Among the entries below, find every line that contains the string "https", then copy it.

= = =

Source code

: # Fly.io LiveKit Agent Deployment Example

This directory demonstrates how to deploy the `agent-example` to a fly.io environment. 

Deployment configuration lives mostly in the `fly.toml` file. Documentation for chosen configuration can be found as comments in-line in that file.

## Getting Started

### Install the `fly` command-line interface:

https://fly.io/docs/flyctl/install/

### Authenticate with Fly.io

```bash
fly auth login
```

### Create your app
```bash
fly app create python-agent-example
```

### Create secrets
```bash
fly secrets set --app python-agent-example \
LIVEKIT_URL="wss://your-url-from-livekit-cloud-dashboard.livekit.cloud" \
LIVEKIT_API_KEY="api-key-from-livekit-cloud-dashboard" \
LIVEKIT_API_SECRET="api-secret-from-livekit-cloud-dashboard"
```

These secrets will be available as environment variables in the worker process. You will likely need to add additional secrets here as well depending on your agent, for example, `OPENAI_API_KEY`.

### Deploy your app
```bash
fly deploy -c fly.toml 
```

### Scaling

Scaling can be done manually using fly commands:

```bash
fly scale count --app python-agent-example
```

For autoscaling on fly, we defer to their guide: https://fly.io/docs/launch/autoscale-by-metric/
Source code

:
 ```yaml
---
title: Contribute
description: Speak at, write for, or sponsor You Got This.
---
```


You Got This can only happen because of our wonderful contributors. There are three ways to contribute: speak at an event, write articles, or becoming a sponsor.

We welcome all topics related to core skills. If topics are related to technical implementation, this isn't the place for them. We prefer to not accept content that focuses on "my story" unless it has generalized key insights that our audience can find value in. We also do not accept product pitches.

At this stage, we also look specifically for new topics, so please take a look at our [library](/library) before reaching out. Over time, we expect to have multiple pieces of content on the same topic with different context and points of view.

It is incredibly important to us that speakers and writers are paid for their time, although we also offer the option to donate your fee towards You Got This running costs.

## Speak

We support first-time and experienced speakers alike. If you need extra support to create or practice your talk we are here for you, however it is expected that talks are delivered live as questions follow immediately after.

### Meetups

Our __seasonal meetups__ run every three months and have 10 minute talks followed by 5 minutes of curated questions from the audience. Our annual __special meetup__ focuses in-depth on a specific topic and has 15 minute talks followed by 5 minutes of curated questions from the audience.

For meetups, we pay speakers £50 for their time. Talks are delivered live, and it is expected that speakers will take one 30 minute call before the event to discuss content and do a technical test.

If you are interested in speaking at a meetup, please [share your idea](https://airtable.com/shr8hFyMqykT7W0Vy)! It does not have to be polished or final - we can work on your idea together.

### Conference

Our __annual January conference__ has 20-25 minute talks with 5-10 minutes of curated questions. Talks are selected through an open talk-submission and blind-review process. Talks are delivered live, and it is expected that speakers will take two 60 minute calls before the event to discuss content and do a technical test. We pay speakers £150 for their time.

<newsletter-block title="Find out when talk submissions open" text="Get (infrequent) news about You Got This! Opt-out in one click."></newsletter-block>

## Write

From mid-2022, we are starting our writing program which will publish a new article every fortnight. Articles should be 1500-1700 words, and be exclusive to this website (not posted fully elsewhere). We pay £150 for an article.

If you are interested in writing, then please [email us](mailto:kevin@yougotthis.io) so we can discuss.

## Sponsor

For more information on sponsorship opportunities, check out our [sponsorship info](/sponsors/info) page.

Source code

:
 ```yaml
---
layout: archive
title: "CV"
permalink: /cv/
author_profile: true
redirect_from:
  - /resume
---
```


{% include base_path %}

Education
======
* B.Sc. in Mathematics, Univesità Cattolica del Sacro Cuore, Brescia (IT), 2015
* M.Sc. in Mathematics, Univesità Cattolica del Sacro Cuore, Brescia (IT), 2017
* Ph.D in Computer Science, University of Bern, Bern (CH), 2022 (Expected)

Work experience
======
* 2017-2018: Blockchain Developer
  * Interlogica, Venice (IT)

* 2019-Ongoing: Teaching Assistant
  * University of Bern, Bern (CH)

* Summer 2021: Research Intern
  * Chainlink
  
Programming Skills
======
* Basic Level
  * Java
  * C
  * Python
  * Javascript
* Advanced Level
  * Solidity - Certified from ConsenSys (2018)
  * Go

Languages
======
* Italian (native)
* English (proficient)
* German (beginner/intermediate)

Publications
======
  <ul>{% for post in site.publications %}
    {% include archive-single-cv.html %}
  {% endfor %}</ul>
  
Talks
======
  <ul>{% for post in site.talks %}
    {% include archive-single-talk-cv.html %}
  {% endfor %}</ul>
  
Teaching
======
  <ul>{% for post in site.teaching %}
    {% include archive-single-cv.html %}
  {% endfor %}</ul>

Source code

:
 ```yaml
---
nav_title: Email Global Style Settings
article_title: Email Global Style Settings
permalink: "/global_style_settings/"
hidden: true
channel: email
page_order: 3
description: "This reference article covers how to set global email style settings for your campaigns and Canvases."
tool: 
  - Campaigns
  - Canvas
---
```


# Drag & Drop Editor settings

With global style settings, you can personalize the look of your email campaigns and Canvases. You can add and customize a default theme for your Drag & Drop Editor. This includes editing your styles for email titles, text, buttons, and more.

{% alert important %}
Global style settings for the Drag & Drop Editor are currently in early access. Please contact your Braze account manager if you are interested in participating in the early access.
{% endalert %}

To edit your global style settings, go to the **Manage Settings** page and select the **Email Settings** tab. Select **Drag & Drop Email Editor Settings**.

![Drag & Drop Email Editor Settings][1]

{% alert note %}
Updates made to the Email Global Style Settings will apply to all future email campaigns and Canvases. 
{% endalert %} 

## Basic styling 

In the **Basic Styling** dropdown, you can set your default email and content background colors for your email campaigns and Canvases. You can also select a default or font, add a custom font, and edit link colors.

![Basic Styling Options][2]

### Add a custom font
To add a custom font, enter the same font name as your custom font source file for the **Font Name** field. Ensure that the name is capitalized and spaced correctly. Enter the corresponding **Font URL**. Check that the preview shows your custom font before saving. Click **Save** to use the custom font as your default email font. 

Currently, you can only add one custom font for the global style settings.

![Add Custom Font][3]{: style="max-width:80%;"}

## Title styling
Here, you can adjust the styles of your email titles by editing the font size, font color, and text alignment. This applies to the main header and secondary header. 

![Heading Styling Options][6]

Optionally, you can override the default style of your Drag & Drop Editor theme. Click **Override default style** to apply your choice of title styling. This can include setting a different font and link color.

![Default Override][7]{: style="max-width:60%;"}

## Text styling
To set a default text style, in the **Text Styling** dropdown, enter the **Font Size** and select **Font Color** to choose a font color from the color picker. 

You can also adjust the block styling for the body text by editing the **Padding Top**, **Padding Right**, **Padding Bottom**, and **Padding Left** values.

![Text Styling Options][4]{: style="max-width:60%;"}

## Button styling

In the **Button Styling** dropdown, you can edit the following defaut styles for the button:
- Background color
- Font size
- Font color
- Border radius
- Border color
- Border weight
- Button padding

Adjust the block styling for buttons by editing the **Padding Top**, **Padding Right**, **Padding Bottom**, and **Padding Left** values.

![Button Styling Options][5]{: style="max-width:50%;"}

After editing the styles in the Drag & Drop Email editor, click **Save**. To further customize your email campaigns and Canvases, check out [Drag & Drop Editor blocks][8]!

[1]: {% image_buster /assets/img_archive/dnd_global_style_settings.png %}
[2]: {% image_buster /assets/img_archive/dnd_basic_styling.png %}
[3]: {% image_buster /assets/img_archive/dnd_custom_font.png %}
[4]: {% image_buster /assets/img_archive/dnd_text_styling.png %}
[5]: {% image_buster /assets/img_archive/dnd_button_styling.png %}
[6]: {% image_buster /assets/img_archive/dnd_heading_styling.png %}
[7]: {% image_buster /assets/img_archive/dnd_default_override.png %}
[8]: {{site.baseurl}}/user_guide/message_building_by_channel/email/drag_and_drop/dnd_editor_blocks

= = =

## Exercise answer
https://fly.io/docs/flyctl/install/
For autoscaling on fly, we defer to their guide: https://fly.io/docs/launch/autoscale-by-metric/
If you are interested in speaking at a meetup, please [share your idea](https://airtable.com/shr8hFyMqykT7W0Vy)! It does not have to be polished or final - we can work on your idea together.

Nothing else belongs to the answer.